Titian Great Italian artist Tiziano Vecellio (better known as Titian in the Anglosphere) was born in the Italian town of Pieve di Cadore in the late 1480s. His father, Gregorio Vecellio, had many duties around the city, which included managing mines and taking care of the town’s castle. When Titian was only in his teens, he was sent off to study painting in Venice under the great Renaissance master Giovanni Bellini. It was in Bellini’s workshop that Titian became acquainted with many local painters, especially Giorgio da Castelfranco (aka Giorgione).
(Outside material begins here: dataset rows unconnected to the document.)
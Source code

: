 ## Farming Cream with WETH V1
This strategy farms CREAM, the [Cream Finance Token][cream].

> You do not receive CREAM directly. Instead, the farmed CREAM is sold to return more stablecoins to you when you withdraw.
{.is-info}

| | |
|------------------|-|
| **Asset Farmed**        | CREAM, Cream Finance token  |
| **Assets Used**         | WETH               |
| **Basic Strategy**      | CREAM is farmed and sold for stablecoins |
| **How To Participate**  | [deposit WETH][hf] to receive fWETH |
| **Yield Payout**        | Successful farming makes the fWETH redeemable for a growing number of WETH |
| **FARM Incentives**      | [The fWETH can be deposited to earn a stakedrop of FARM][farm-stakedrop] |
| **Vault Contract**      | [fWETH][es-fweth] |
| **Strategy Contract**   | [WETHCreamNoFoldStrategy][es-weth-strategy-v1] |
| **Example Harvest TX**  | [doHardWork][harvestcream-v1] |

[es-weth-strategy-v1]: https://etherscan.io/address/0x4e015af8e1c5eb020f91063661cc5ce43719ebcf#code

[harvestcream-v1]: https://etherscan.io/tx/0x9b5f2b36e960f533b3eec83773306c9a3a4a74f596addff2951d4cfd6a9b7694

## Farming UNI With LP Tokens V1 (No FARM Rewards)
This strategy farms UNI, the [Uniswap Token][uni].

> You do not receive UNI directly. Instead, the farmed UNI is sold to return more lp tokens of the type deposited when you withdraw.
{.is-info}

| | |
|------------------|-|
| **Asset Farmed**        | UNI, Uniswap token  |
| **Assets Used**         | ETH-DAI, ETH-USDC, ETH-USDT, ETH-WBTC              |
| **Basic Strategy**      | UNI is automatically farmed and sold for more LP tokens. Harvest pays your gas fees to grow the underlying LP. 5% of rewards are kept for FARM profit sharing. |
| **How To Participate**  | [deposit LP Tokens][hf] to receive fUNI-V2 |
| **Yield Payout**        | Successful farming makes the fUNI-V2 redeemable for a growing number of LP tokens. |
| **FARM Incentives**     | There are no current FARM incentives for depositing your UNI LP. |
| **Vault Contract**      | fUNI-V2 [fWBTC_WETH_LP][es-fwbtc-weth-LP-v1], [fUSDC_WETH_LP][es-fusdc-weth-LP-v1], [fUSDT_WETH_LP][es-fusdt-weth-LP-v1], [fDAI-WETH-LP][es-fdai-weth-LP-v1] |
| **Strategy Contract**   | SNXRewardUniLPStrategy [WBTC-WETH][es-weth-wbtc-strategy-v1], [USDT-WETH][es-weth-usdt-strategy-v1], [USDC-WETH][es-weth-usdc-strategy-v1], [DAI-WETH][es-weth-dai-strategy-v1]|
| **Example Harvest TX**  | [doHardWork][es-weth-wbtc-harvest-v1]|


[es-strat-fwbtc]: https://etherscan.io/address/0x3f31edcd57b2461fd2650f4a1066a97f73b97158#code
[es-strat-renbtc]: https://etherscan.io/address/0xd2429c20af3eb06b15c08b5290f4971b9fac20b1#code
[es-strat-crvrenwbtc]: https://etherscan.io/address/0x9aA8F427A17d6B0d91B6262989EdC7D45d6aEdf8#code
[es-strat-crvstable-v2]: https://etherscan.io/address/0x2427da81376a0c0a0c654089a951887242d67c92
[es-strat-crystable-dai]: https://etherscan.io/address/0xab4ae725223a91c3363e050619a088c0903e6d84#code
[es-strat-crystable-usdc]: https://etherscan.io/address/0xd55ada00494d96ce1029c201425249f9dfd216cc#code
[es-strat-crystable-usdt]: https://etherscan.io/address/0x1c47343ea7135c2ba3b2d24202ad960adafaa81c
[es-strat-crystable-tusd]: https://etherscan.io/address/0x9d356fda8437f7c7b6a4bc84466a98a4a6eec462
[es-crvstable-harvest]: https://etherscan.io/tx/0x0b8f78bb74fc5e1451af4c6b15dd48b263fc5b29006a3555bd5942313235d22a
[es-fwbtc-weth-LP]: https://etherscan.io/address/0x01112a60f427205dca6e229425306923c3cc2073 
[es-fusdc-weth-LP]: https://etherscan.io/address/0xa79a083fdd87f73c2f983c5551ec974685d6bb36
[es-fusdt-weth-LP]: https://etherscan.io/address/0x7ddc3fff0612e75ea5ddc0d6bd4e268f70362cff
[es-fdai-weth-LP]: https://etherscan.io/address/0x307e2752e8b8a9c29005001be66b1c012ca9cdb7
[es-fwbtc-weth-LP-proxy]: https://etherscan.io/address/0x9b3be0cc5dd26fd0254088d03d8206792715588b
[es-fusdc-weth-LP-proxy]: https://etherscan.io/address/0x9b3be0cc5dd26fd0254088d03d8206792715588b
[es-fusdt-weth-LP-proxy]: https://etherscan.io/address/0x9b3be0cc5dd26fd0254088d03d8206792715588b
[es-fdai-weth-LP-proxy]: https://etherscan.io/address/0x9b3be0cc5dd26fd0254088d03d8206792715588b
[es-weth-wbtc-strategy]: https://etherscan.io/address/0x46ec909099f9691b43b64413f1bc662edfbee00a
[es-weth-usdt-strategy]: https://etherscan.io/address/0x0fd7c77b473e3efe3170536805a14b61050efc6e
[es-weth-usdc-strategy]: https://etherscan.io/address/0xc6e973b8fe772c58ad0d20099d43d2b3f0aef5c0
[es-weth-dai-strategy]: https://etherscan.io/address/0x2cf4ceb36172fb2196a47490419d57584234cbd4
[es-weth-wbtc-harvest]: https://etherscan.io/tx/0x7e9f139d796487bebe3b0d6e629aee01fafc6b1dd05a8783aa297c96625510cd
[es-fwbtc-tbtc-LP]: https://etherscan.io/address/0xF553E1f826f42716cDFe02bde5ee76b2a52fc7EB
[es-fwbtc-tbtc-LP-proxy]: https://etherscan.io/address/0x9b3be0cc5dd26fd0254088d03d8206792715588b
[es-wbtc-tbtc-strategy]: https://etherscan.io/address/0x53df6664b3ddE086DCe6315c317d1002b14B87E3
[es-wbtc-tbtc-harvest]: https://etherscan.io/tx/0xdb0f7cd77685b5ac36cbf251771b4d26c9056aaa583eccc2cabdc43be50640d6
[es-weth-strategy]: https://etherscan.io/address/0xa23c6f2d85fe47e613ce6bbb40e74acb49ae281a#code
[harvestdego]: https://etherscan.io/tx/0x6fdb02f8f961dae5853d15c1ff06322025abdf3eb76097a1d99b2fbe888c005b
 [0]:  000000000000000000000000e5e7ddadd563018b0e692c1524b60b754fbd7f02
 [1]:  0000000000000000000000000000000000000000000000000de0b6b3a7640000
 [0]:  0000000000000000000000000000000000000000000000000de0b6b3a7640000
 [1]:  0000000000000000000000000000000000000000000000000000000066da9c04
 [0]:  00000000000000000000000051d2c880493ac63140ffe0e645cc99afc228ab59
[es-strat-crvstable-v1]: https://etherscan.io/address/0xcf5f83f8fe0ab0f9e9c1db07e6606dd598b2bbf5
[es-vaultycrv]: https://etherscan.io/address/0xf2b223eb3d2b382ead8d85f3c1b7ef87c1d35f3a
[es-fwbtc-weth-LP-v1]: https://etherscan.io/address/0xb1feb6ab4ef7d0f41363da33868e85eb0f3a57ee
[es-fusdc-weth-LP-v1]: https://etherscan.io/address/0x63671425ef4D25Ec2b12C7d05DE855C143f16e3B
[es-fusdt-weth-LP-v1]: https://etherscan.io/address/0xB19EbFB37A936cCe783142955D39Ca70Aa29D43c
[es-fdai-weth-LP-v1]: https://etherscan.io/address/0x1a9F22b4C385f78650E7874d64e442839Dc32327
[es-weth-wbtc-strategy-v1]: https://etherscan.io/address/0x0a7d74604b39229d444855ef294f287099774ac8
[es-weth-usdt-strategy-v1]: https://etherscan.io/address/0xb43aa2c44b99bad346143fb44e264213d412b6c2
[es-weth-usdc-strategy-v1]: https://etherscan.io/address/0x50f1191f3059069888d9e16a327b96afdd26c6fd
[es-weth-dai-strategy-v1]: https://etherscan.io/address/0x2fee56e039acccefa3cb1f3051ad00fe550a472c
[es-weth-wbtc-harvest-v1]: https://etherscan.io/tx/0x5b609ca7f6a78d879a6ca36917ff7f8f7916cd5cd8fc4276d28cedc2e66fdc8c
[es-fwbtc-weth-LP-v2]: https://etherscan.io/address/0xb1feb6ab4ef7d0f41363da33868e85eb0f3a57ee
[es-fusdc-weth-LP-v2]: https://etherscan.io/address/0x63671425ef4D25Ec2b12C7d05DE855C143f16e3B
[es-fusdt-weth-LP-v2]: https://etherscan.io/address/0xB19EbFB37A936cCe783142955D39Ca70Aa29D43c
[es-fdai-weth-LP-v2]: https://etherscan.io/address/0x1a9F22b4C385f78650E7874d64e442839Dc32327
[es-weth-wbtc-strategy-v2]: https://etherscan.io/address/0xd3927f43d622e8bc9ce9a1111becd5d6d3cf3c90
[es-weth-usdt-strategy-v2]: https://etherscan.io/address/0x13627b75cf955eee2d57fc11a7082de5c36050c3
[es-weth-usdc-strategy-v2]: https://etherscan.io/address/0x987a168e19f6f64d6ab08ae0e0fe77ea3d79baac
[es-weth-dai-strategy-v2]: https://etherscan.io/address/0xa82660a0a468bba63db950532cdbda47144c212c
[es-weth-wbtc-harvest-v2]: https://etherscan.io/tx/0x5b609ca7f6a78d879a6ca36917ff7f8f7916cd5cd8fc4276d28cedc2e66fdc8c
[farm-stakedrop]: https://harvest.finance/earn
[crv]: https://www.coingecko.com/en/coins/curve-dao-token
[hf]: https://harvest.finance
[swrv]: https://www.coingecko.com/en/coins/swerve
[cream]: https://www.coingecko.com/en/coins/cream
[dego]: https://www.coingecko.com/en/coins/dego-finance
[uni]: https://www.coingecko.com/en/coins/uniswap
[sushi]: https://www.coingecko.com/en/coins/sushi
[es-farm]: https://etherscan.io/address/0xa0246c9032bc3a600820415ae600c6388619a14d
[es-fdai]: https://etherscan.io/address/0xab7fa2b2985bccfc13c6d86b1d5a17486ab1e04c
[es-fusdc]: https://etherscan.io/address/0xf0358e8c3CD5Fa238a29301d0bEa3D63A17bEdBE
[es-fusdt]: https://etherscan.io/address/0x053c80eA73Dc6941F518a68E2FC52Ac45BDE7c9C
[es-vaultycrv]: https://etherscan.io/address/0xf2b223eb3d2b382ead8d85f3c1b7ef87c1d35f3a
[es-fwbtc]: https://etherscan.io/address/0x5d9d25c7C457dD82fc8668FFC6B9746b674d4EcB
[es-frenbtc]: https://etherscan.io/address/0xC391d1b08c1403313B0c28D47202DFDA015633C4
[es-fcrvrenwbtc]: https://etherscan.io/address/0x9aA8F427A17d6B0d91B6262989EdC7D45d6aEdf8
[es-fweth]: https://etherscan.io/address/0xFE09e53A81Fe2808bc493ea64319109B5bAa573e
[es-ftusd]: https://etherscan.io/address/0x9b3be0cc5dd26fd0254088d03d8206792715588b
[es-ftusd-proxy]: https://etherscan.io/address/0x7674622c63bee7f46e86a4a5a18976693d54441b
Titian’s Teacher & Rival | Giorgione

After Titian left Bellini’s school in 1507, he worked with Giorgione on various projects around the “City of Bridges.” Unfortunately, many of Titian and Giorgione’s frescos in Venice have been completely destroyed due to weather. During this time, there was apparently a great deal of rivalry between the two painters. This rivalry intensified when locals started to notice slight differences between the two artists’ styles. During the early 1500s, Tiziano’s style of painting was still highly indebted to Giorgione, which makes it extremely difficult for art critics to tell who did what painting. The most recent high profile “flip-flop” on this issue concerned the painting Christ Carrying the Cross at the Scuola Grande di San Rocco. This oil painting, completed in 1505, was considered to be by Giorgione for many years. Today, however, popular critical opinion sways towards attributing this painting to Titian. Believe it or not, this issue surrounding Giorgione/Titian paintings has become such a big deal that playwright Simon Gray wrote a whole drama about it called The Old Masters.

Titian Finds His Place

It wasn’t really until the years 1516-1530 that Tiziano established his unique genius in the Venetian art world. By that time, both Giorgione and Bellini had died, which instantly made Titian the most famous artist in all of Venice with virtually no competition. Titian started to get bolder with both the size of his paintings and his more aggressive brushstrokes. It was during this time that Titian produced perhaps his most celebrated work: Assumption of the Virgin (1518). Completed in only two years time, this massive altarpiece at the Basilica di Santa Maria Gloriosa dei Frari measures an astonishing 270 inches by 140 inches. The painting is famously split into three sections: apostles on the ground look up towards the central Virgin Mary as angels lift her up towards God at the top. The size and striking use of colors in the Assumption cemented Titian’s name as a master of Italian Renaissance art.

Titian Breaks Convention | Straying From Fresco

Titian is particularly well known for breaking with the convention of soft fresco paintings fashionable with artists like Bellini. Instead, Tiziano favored oil canvass paintings and he used brushstrokes Titian Great Italian artist statue and colors to express emotion through the paint rather than just the scenes depicted. Many of Titian’s oil canvasses drip with Venetian opulence and sensuality, thanks in large part to his skillful depiction of human skin. Indeed, the grand tradition of “the nude” in Western oil painting owes a great debt to Tiziano. Just as one example, French Impressionist Édouard Manet’s scandalous painting of a prostitute Olympia (1863) was directly modeled on Tiziano’s 1538 Venus of Urbino.

Although Tiziano Vecellio died in 1576, his importance to Western art has only increased with age. Just a few artists indebted to Titian’s work include Rembrandt, El Greco, and Peter Paul Rubens. Along with Bellini, Tintoretto, and Giorgione, Titian is one of Venice’s undisputed artistic geniuses.